Introduction
AML patients with KMT2A‐MLLT3 and other 11q23 abnormalities belong to the intermediate and high‐risk level groups, respectively. Whether the poor prognostic value of Ecotropic Viral Integration site‐1 (EVI1) overexpression suits either the subtypes of KMT2A‐MLLT3 or Non‐KMT2A‐MLLT3 AML patients (intermediate and high risk group) needs to be further investigated.
Methods
We retrospectively analyzed the clinical characteristics of 166 KMT2A‐r and KMT2A‐PTD AML patients.
Results
For the Non‐KMT2A‐MLLT3 group, patients in the EVI1‐high subgroup had shorter OS and DFS and higher CIR than those in the EVI1‐low subgroup (p = .027, p = .018, and p = .020, respectively).
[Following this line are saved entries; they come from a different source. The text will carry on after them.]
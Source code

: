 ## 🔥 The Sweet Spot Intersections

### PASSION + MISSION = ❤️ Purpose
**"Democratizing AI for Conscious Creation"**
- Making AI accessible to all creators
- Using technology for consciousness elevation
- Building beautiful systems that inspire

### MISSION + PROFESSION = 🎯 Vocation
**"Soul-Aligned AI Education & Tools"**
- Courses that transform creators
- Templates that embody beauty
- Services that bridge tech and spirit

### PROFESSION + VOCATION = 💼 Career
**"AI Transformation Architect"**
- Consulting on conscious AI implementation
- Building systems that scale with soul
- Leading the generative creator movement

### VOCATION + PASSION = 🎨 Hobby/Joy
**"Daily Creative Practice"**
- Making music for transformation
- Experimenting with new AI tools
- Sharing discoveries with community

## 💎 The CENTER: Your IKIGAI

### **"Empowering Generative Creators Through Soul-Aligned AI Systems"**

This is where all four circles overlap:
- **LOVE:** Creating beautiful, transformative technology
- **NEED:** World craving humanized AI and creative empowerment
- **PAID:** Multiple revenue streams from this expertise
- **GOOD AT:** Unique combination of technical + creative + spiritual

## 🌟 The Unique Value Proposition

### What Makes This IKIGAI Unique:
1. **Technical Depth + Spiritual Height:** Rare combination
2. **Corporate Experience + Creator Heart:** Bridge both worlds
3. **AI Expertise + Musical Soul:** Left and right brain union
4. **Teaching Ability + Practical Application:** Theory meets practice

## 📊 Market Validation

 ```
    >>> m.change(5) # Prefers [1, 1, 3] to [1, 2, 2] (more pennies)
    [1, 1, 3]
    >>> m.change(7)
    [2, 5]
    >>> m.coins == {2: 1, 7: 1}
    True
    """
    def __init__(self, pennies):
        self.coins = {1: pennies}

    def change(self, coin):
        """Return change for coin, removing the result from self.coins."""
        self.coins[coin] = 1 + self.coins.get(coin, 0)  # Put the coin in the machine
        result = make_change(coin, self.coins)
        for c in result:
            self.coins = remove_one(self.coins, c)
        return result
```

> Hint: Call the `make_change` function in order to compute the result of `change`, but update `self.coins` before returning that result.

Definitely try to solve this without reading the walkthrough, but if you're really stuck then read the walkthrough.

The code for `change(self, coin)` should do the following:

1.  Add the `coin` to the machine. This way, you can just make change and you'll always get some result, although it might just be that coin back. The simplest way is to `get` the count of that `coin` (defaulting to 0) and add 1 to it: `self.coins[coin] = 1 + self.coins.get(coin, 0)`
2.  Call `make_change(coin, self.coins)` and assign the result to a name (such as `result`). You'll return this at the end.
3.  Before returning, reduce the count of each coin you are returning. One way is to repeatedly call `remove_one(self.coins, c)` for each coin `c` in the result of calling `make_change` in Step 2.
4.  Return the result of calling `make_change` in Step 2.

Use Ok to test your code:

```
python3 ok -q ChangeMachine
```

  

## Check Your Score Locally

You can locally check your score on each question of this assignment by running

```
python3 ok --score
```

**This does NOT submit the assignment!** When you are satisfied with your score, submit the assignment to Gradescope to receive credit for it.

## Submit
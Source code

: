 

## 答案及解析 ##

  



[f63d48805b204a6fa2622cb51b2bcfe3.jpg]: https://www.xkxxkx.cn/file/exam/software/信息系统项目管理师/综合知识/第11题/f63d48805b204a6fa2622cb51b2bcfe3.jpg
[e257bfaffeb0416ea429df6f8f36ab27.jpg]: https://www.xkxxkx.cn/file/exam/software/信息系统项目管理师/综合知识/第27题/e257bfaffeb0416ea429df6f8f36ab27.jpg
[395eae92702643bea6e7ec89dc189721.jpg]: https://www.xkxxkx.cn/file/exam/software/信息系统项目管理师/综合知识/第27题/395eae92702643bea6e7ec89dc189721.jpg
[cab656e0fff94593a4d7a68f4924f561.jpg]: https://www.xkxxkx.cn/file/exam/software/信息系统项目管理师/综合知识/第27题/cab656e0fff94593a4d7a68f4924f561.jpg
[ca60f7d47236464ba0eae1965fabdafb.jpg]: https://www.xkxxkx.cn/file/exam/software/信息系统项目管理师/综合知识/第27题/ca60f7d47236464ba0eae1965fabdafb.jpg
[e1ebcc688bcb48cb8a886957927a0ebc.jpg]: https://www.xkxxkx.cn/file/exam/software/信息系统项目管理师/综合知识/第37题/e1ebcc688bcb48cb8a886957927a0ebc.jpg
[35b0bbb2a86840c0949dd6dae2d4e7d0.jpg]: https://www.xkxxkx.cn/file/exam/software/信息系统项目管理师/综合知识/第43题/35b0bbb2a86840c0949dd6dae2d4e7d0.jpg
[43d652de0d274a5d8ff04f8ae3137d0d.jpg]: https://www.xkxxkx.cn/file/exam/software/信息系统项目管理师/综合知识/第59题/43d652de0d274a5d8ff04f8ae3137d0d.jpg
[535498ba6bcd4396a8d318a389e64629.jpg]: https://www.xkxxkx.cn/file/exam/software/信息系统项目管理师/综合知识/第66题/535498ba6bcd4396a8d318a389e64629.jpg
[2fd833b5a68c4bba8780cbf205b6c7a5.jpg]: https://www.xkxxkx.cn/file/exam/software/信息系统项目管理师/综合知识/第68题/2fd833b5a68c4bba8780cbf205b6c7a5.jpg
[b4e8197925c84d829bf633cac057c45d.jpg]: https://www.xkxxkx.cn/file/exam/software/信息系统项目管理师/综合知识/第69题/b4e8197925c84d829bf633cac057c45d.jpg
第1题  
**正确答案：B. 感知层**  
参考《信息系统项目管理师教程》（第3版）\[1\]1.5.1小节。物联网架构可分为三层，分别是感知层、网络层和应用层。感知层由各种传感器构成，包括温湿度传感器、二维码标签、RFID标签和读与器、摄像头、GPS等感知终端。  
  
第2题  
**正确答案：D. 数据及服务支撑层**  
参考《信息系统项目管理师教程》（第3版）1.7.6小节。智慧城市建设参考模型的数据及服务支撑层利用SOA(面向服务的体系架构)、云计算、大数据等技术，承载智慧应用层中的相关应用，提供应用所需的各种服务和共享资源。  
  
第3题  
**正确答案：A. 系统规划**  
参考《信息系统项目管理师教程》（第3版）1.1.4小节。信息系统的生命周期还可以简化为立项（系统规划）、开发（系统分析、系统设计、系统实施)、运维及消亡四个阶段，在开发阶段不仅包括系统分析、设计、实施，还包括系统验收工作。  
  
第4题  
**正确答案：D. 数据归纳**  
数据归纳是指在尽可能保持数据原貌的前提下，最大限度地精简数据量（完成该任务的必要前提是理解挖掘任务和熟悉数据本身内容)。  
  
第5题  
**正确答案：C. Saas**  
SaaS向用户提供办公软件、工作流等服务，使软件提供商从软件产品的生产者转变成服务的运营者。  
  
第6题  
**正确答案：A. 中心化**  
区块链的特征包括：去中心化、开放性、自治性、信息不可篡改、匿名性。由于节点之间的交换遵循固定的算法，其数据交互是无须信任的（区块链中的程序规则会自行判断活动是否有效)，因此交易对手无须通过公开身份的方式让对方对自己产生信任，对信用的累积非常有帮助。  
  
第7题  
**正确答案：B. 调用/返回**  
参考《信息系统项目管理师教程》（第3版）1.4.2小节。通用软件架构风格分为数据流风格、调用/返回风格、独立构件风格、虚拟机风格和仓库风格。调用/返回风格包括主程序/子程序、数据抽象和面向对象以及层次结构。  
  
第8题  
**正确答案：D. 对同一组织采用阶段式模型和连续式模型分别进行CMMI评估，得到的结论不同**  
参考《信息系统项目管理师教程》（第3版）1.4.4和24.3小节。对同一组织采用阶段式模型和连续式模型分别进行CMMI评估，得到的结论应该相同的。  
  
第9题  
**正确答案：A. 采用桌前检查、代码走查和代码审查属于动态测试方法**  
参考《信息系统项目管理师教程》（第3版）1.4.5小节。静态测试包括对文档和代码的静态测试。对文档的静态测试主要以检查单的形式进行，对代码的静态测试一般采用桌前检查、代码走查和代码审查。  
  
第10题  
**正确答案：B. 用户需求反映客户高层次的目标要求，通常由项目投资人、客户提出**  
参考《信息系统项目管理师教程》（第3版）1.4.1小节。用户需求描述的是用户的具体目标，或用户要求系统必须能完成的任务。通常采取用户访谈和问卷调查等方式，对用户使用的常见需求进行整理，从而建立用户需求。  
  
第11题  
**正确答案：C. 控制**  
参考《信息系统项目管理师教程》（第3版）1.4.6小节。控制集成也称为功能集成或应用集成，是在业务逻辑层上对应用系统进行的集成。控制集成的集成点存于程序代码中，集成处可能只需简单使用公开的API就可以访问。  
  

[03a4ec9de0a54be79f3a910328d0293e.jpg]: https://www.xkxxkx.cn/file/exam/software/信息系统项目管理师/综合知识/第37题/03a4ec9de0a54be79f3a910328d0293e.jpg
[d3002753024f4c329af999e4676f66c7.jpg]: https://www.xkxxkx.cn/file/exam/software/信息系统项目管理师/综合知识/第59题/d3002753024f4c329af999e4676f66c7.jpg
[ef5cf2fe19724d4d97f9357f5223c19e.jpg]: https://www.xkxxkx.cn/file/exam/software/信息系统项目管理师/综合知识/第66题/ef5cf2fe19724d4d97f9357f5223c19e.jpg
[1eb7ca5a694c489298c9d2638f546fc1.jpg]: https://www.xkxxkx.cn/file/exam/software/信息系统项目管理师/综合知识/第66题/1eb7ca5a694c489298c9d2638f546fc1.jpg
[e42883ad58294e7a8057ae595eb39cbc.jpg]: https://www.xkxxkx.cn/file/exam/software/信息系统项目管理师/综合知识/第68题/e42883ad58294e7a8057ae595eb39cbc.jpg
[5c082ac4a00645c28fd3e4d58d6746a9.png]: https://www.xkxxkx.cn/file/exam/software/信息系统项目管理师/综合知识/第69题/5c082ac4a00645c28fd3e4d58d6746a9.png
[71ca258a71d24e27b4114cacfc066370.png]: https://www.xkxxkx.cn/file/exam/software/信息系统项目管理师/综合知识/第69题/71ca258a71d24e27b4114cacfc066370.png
Additionally, both KMT2A‐MLLT3 and Non‐KMT2A‐MLLT3 patients who received chemotherapy alone had poorer prognosis than patients who also received allogeneic hematopoietic stem cell transplant (allo‐HSCT) regardless of their EVI1 expression level (all p < .001). For transplanted patients with KMT2A‐MLLT3 or Non‐KMT2A‐MLLT3 rearrangement, the EVI1‐high subgroup had worse prognosis than the EVI1‐low subgroup (all p < .05). The 2‐year CIR of the KMT2A‐MLLT3 and Non‐KMT2A‐MLLT3 groups with high EVI1 expression was high (52% and 49.6%, respectively). However, for patients with low EVI1 expression, the 2‐year CIR of transplanted patients with KMT2A‐MLLT3 and Non‐KMT2A‐MLLT3 was relatively low.
Conclusions
Our study showed that for the Non‐KMT2A‐MLLT3 group, the EVI1‐high group had shorter OS and DFS than the EVI1‐low group. High EVI1 expression showed an adverse effect in AML with KMT2A rearrangement in different risk stratification subtypes. For the EVI1‐high patients with non‐KMT2A‐MLLT3 rearrangement, other novel regimens towards relapse should be taken into consideration.